Task to complete = For every line in the data below that contains "will", copy the line.
########
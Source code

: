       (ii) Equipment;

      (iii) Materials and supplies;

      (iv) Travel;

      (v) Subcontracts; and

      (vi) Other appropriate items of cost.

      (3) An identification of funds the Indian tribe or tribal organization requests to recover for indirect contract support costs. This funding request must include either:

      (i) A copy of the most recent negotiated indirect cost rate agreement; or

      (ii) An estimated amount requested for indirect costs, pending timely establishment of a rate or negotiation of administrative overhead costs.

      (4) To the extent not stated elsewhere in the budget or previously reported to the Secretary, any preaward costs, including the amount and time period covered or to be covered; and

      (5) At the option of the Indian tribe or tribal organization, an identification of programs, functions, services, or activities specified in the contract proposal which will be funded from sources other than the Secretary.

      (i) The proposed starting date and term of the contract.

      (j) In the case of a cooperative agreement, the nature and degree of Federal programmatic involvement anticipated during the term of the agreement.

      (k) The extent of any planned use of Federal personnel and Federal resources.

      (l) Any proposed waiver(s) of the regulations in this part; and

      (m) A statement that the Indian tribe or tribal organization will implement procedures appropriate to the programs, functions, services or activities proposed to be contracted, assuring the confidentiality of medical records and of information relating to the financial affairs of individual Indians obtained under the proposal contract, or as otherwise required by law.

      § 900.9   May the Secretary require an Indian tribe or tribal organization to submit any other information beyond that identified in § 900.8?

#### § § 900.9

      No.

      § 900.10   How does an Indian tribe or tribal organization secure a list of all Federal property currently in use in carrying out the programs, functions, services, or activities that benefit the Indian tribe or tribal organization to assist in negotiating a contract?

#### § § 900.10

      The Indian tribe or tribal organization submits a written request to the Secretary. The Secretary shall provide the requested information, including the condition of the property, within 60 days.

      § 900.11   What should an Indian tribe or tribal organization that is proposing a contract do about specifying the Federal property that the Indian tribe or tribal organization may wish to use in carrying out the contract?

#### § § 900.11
########
Written solution =
      (5) At the option of the Indian tribe or tribal organization, an identification of programs, functions, services, or activities specified in the contract proposal which will be funded from sources other than the Secretary.
      (m) A statement that the Indian tribe or tribal organization will implement procedures appropriate to the programs, functions, services or activities proposed to be contracted, assuring the confidentiality of medical records and of information relating to the financial affairs of individual Indians obtained under the proposal contract, or as otherwise required by law.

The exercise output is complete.